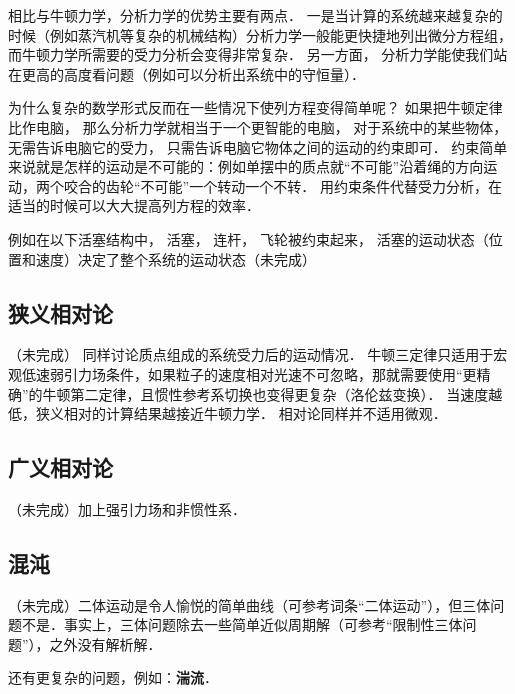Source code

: 相比与牛顿力学，分析力学的优势主要有两点． 一是当计算的系统越来越复杂的时候（例如蒸汽机等复杂的机械结构）分析力学一般能更快捷地列出微分方程组， 而牛顿力学所需要的受力分析会变得非常复杂． 另一方面， 分析力学能使我们站在更高的高度看问题（例如可以分析出系统中的守恒量）．

为什么复杂的数学形式反而在一些情况下使列方程变得简单呢？ 如果把牛顿定律比作电脑， 那么分析力学就相当于一个更智能的电脑， 对于系统中的某些物体， 无需告诉电脑它的受力， 只需告诉电脑它物体之间的运动的约束即可． 约束简单来说就是怎样的运动是不可能的：例如单摆中的质点就“不可能”沿着绳的方向运动，两个咬合的齿轮“不可能”一个转动一个不转． 用约束条件代替受力分析，在适当的时候可以大大提高列方程的效率．

例如在以下活塞结构中， 活塞， 连杆， 飞轮被约束起来， 活塞的运动状态（位置和速度）决定了整个系统的运动状态（未完成）%

\subsection{狭义相对论}
（未完成）
同样讨论质点组成的系统受力后的运动情况． 牛顿三定律只适用于宏观低速弱引力场条件，如果粒子的速度相对光速不可忽略，那就需要使用“更精确”的牛顿第二定律，且惯性参考系切换也变得更复杂（洛伦兹变换）． 当速度越低，狭义相对的计算结果越接近牛顿力学． 相对论同样并不适用微观．

\subsection{广义相对论}
（未完成）加上强引力场和非惯性系．
\subsection{混沌}
（未完成）二体运动是令人愉悦的简单曲线（可参考词条“二体运动”），但三体问题不是．事实上，三体问题除去一些简单近似周期解（可参考“限制性三体问题”），之外没有解析解．

还有更复杂的问题，例如：\textbf{湍流}．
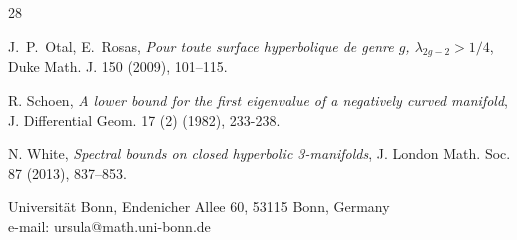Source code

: \documentclass[11pt]{amsart}
\theoremstyle{plain}
\theoremstyle{plain}
\theoremstyle{definition}
\begin{document}
\begin{thebibliography}{28}







 J.~P.~Otal, E.~Rosas,
{\em Pour toute surface hyperbolique de genre $g$, 
$\lambda_{2g-2}>1/4$}, Duke Math. J. 150 (2009), 101--115. 





 R. Schoen,  {\em A lower bound for the first eigenvalue of a negatively curved manifold}, 
J. Differential Geom. 17 (2) (1982), 233-238.




 N. White, {\em Spectral bounds on closed hyperbolic 3-manifolds}, J. London Math. Soc. 87 (2013), 837--853.  











\end{thebibliography}

\bigskip

\noindent
Universit\"at Bonn, Endenicher Allee 60, 53115 Bonn, Germany\\
e-mail: ursula@math.uni-bonn.de
\end{document}
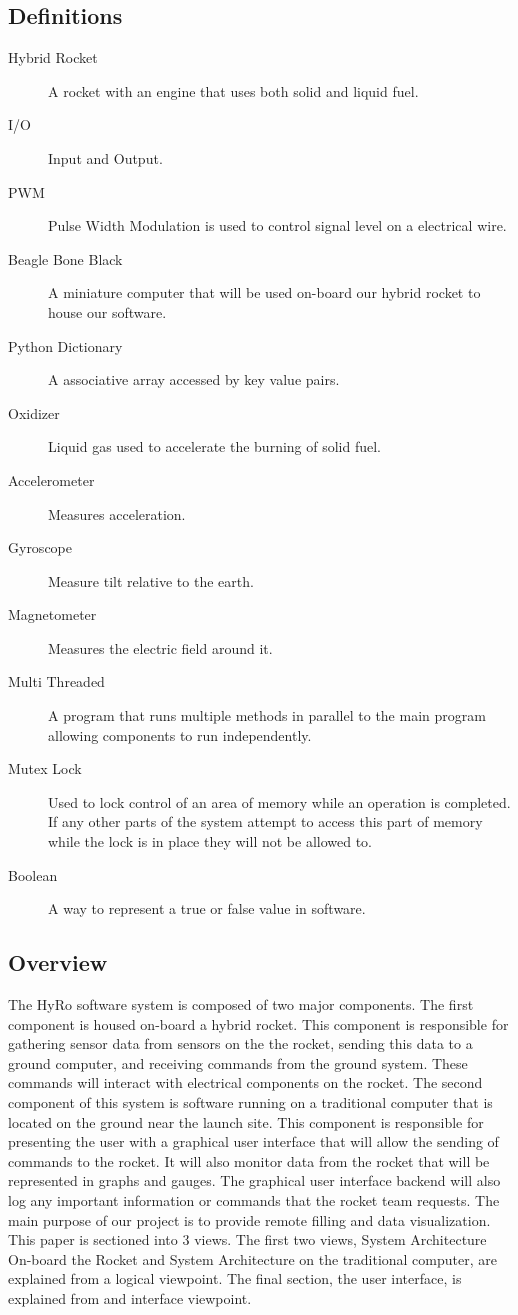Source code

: \documentclass[10pt,draftclsnofoot,onecolumn,retainorgcmds]{IEEEtran}
\begin{document}
\subsection{Definitions}
\begin{description}
	\item[Hybrid Rocket] A rocket with an engine that uses both solid and liquid fuel.
	\item[I/O] Input and Output.
	\item[PWM] Pulse Width Modulation is used to control signal level on a electrical wire.
	\item[Beagle Bone Black] A miniature computer that will be used on-board our hybrid rocket to house our software.
	\item[Python Dictionary] A associative array accessed by key value pairs.
	\item[Oxidizer] Liquid gas used to accelerate the burning of solid fuel.
	\item[Accelerometer] Measures acceleration.
	\item[Gyroscope] Measure tilt relative to the earth.
	\item[Magnetometer] Measures the electric field around it.
	\item[Multi Threaded] A program that runs multiple methods in parallel to the main program allowing components to run independently.
	\item[Mutex Lock] Used to lock control of an area of memory while an operation is completed. If any other parts of the system attempt to access this part of memory while the lock is in place they will not be allowed to.
	\item[Boolean] A way to represent a true or false value in software.
\end{description}
\subsection{Overview}
The HyRo software system is composed of two major components. The first component is housed on-board a hybrid rocket. This component is responsible for gathering sensor data from sensors on the the rocket, sending this data to a ground computer, and receiving commands from the ground system. These commands will interact with electrical components on the rocket. The second component of this system is software running on a traditional computer that is located on the ground near the launch site. This component is responsible for presenting the user with a graphical user interface that will allow the sending of commands to the rocket. It will also monitor data from the rocket that will be represented in graphs and gauges. The graphical user interface backend will also log any important information or commands that the rocket team requests. The main purpose of our project is to provide remote filling and data visualization. This paper is sectioned into 3 views. The first two views, System Architecture On-board the Rocket and System Architecture on the traditional computer, are explained from a logical viewpoint. The final section, the user interface, is explained from and interface viewpoint.
\end{document}
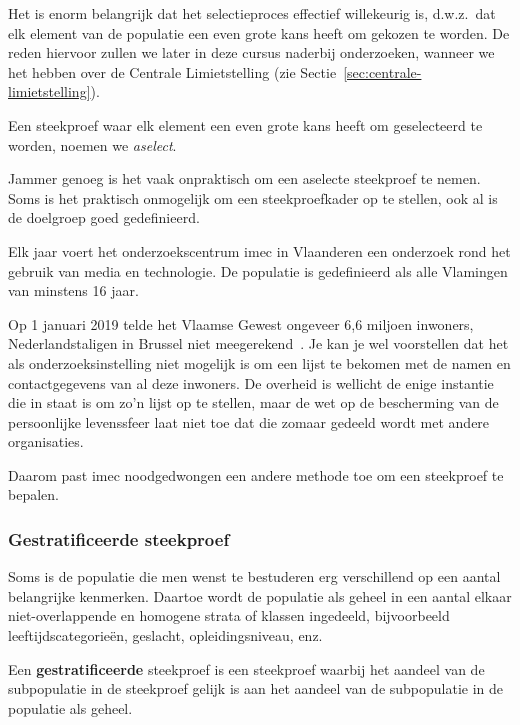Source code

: Het is enorm belangrijk dat het selectieproces effectief willekeurig is, d.w.z.~dat elk element van de populatie een even grote kans heeft om gekozen te worden. De reden hiervoor zullen we later in deze cursus naderbij onderzoeken, wanneer we het hebben over de Centrale Limietstelling (zie Sectie~\ref{sec:centrale-limietstelling}).

\begin{definition}
  Een steekproef waar elk element een even grote kans heeft om geselecteerd te worden, noemen we \emph{aselect}.
\end{definition}

Jammer genoeg is het vaak onpraktisch om een aselecte steekproef te nemen. Soms is het praktisch onmogelijk om een steekproefkader op te stellen, ook al is de doelgroep goed gedefinieerd.

\begin{example}
  Elk jaar voert het onderzoekscentrum imec in Vlaanderen een onderzoek rond het gebruik van media en technologie. De populatie is gedefinieerd als alle Vlamingen van minstens 16 jaar.
  
  Op 1 januari 2019 telde het Vlaamse Gewest ongeveer 6,6 miljoen inwoners, Nederlandstaligen in Brussel niet meegerekend~\autocite{Statbel2019}. Je kan je wel voorstellen dat het als onderzoeksinstelling niet mogelijk is om een lijst te bekomen met de namen en contactgegevens van al deze inwoners. De overheid is wellicht de enige instantie die in staat is om zo'n lijst op te stellen, maar de wet op de bescherming van de persoonlijke levenssfeer laat niet toe dat die zomaar gedeeld wordt met andere organisaties.
  
  Daarom past imec noodgedwongen een andere methode toe om een steekproef te bepalen.
\end{example}

\subsubsection{Gestratificeerde steekproef}

Soms is de populatie die men wenst te bestuderen erg verschillend op een aantal belangrijke kenmerken. Daartoe wordt de populatie als geheel in een aantal elkaar niet-overlappende en homogene strata of klassen ingedeeld, bijvoorbeeld leeftijdscategorieën, geslacht, opleidingsniveau, enz.

\begin{definition}
  Een \textbf{gestratificeerde}  steekproef is een steekproef waarbij het aandeel van de subpopulatie in de steekproef gelijk is aan het aandeel van de subpopulatie in de populatie als geheel.
\end{definition}

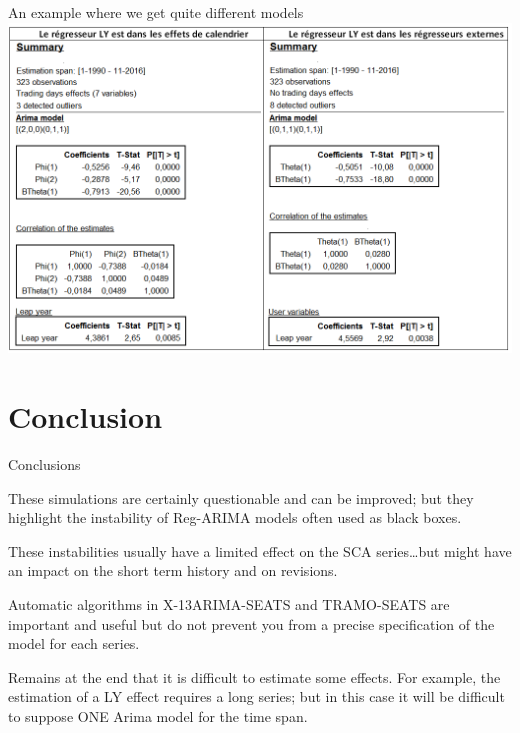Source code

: \documentclass[10pt]{beamer}
\begin{document}
\begin{frame}{An example where we get quite different models}
\centering
\includegraphics[width = \textwidth]{img/CholeskyRF241.png}
\end{frame}

\section{Conclusion}
\begin{frame}{Conclusions}

\bcinfo These simulations are certainly questionable and can be improved; but they highlight the instability of Reg-ARIMA models often used as black boxes.

\medskip  \pause
\bcsmbh These instabilities usually have a limited effect on the SCA series\dots \bcsmmh but might have an impact on the
short term history and on revisions.

\medskip  \pause
\bcattention Automatic algorithms in X-13ARIMA-SEATS and TRAMO-SEATS are important and  useful but do not prevent you from a precise specification of the model for each series.

\medskip  \pause
\bcattention Remains at the end that it is difficult to estimate some effects. For example, the estimation of a LY effect requires a long series; but in this case it will be difficult to suppose ONE Arima model for the time span.


\end{frame}
\end{document}

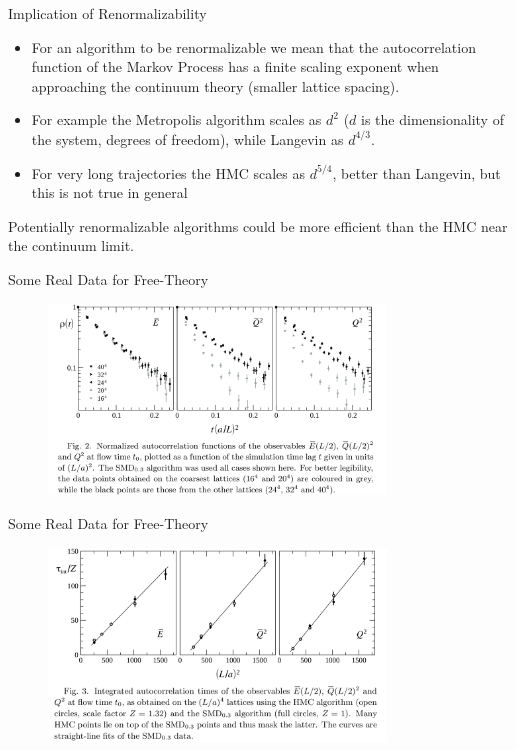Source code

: \documentclass[10pt]{beamer}
\begin{document}
\begin{frame}{Implication of Renormalizability}
    \begin{itemize}
        \item For an algorithm to be renormalizable we mean that the autocorrelation function of the Markov Process has a finite scaling exponent when approaching the continuum theory (smaller lattice spacing).
        \item For example the Metropolis algorithm scales as $d^2$ ($d$ is the dimensionality of the system, degrees of freedom), while Langevin as $d^{4/3}$.
        \item For very long trajectories the HMC scales as $d^{5/4}$, better than Langevin, but this is not true in general
    \end{itemize}
    Potentially renormalizable algorithms could be more efficient than the HMC near the continuum limit.
\end{frame}

\begin{frame}{Some Real Data for Free-Theory}
    \begin{figure}
        \includegraphics[width=0.8\textwidth]{autocorr.png}
    \end{figure}
\end{frame}

\begin{frame}{Some Real Data for Free-Theory}
    \begin{figure}
        \includegraphics[width=0.8\textwidth]{scaling.png}
    \end{figure}
\end{frame}
\end{document}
^^^^^^^^
Within the listing, count the lines that contain the word "stellen", and give the count by itself.

● EXERCISE ANSWER
2